Following relative stability over the past fifteen years, the country entered a period of sustained economic growth at 7.5% annual since 2000. In a new report, titled ‘Unlocking Nigeria's Potential: the path to well-being’, global management consultancy Boston Consulting Group (BCG) considers in how far that economic growth has filtered throughout the country’s wider economy, as well as comparing the country to others within a similar situation according to the firm’s SEPA method.
As part of BCG’s bid to better understand the state of economies across a range of metrics, the firm developed its so-called Sustainable Economic Development Assessment (SEDA) model. The SEDA is based on the premise that the purpose of economic development is to improve the overall standard of living – the well-being – of a nation’s population.
The SEDA model evaluates a number of key indicators to identify how well a country is able to transform wealth into well-being. The SEDA score is comprised of a three indices: economics, investments and sustainability, which are further broken into a total of ten sub-indices (dimensions). The model itself allows the firm to generate a number of outputs, including the current-level score, which measures the country’s current score based on the ten sub-indices, and the recent-progress score, which is a measure of the change in the ten indices over a seven year period. The SEDA score has been developed for 149 countries, allowing the firm to compare the current-level score and recent-progress score of countries across the globe.
No trickle down
The SEDA score highlights that Nigeria is currently not able to create prosperity from its high economic growth. The wealth-to-well-being coefficient for the country is one of the lowest recorded for all counties surveyed. More than 80% of the country’s 182 million people live on incomes of less than $2 per day, compared to 26% in South Africa. Poverty in the country remains stubbornly high, while those in education lags well behind many of its peers as well as emerging economies of similar size and with similar commodity wealth.

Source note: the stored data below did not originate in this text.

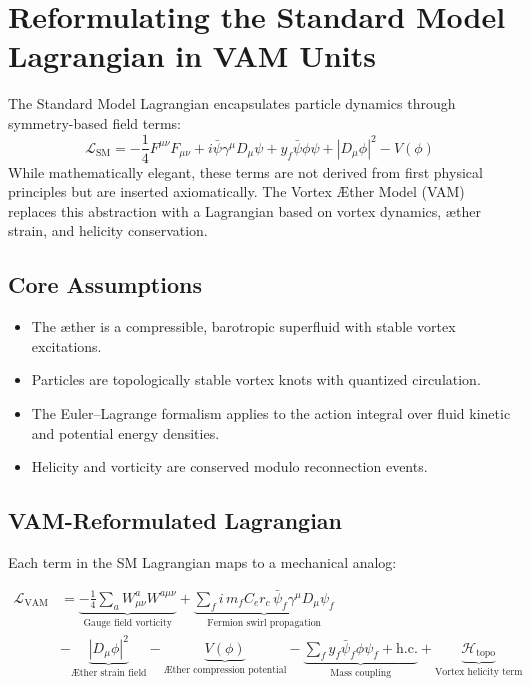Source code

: \section{Reformulating the Standard Model Lagrangian in VAM Units}\label{sec:lagrangian_vam}
The Standard Model Lagrangian encapsulates particle dynamics through symmetry-based field terms:
\begin{equation}
    \mathcal{L}_{\text{SM}} = -\frac{1}{4}F^{\mu\nu}F_{\mu\nu} + i\bar{\psi}\gamma^\mu D_\mu \psi + y_f \bar{\psi}\phi \psi + |D_\mu \phi|^2 - V(\phi)
\end{equation}
While mathematically elegant, these terms are not derived from first physical principles but are inserted axiomatically. The Vortex Æther Model (VAM) replaces this abstraction with a Lagrangian based on vortex dynamics, æther strain, and helicity conservation.

\subsection*{Core Assumptions}
\begin{itemize}
    \item The æther is a compressible, barotropic superfluid with stable vortex excitations.
    \item Particles are topologically stable vortex knots with quantized circulation.
    \item The Euler–Lagrange formalism applies to the action integral over fluid kinetic and potential energy densities.
    \item Helicity and vorticity are conserved modulo reconnection events.
\end{itemize}

\subsection*{VAM-Reformulated Lagrangian}
Each term in the SM Lagrangian maps to a mechanical analog:

\begin{align*}
    \mathcal{L}_\text{VAM} &= \underbrace{-\frac{1}{4} \sum_{a} W^{a}_{\mu\nu} W^{a\mu\nu}}_{\text{Gauge field vorticity}}
    + \underbrace{\sum_{f} i \, m_f C_e r_c \, \bar{\psi}_f \gamma^\mu D_\mu \psi_f}_{\text{Fermion swirl propagation}} \\
    &- \underbrace{|D_\mu \phi|^2}_{\text{Æther strain field}}
    - \underbrace{V(\phi)}_{\text{Æther compression potential}}
    - \underbrace{\sum_f y_f \bar{\psi}_f \phi \psi_f + \text{h.c.}}_{\text{Mass coupling}}
    + \underbrace{\mathcal{H}_\text{topo}}_{\text{Vortex helicity term}}
\end{align*}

The effect of low oil prices has seen a number of countries around the world find themselves in recession. Nigeria too has seen its economic growth impacted by the large drop in oil, and other commodity prices. However, the county has a relatively well diversified economy, with oil and gas, mining and quarrying making up around 13% of GDP. While internal consumption is relatively strong, oil and gas is the primary export of the country. The government too is highly dependent on revenues from oil and gas, with up to 70% of its income derived from the sectors.
Areas of concern
The research also considers the difference between Nigeria in a range of dimensions and the average across a range of other comparison countries’ SEDA scores for various dimensions. The comparison groups include sub-Saharan peers, oil and gas peers (such as Mexico, Columbia, Egypt, etc.), and aspirational countries (emerging economies such as Brazil, Turkey, etc.)
The research highlights that compared to its sub-Saharan peers, the country is relatively close in most categories outside Civil Society and Governance – highlighting that the country has a long way to go to shake off the yoke of corruption. Compared to other oil and gas producers, the country is a long way behind in almost every category. Faring particularly badly, in comparison, in the categories of health, education and infrastructure. Again, relative to aspirational economies, the country lags behind in the most categories.
Hans-Paul Bürkner, the former CEO (2004 - 2012) and now the Chairman of BCG, who attended the launch of BCG's new office in Lagos last month, comments: “Nigeria's challenges are significant—but they are more than matched by the talent and entrepreneurial drive of its people. However, the Nigerian people need better infrastructure, health, education, and institutions to be able to translate their energy and drive into prosperous personal lives and a prosperous society."